I have two slides. First slide has buttons. I want the second slide to have timers, that commence counting down when the buttons on the first slide are clicked.
I'm fairly good with variables. How can I say "start at 100 seconds and count down once the button is clicked"?
Matthew - thanks for this response, I was hoping there'd be a coded solution. I'm creating the "3 Switches 3 Bulbs" problem to teach "thinking outside of the box".
It's important that they can turn off the light switch in room 1, and walk into room 2 and see that the bulb is still cooling down (even though it's been switched off).
I'm trying to think of different ways to implement this, and one is to have the bulbs temperature displayed (perhaps when they hover the cursor over the bulb). Another could be to have the bulb or filament glow dull for 10 seconds (that's easier to implement). Either way I need to use a timer of sorts.
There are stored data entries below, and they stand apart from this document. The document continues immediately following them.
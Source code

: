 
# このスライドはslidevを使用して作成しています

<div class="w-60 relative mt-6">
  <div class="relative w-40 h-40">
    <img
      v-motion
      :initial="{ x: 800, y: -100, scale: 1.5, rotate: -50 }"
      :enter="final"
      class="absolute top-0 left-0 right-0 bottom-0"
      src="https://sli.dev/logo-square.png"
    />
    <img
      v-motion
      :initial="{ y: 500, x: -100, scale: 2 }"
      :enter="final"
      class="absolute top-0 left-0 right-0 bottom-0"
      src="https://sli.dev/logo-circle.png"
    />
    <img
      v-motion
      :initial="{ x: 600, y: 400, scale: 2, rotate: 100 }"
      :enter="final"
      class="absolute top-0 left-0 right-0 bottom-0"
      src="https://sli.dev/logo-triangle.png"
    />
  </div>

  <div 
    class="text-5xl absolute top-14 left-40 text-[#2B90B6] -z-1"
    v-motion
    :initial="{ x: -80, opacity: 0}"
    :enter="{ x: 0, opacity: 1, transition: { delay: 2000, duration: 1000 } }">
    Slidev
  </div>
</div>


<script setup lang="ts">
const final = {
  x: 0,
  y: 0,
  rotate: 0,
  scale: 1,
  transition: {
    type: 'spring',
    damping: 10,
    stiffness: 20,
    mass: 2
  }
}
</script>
With my project - the "multiple clicks speed up the timer" will be a problem, I might try to re-code it or find a workaround.
Any more clues?
PS - any way to "stop" the Java execution with a different trigger? That would be an easy solution - because the user have to turn the switch OFF before they can turn it back ON again (and re-activate the script).
The downside of this code is that if the button is pressed multiple times it speeds up the timer. Hopefully someone has a better approach that works around this issue.
To work around this, you should create an additional "t/f" variable (say "counterActive") and use it as a condition to execute the JS only once.
I'm trying to think of different ways to implement this, and one is to have the bulbs temperature displayed (perhaps when they hover the cursor over the bulb). Another could be to have the bulb or filament glow dull for 10 seconds (that's easier to implement). Either way I need to use a timer of sorts.
Ok, the JS included in this post might help you to leverage the temperatures as you wish. You'll probably need to adjust the timings of the variable increase/decrease to be slower, but the functionality you seek is already there (not sure if the demo link still works, but the source is included).
See the attached story file to understand how it is set up...
Yes - that's a simple/elegant solution (making use of the entrance animation). I can't see a way for it to work on multiple slides though (with the bulbs on the second slide). See my story project file above ^.
Got it! I was able to manipulate your example to make it work. Essentially the trick is using entrance animation to time the cool-down (rather than trying to implement an actual timer).
Naturally - variables allowed me to work across slides.
It's not perfect (when you open the second slide with bulbs, any that were "recently switched off" will cool down together in sync - instead of cooling down X number of seconds after they were turned off). Would be great to figure out how to achieve that. I guess I could add multiple sectional variables for each bulb (splitting the animation-timer into four parts).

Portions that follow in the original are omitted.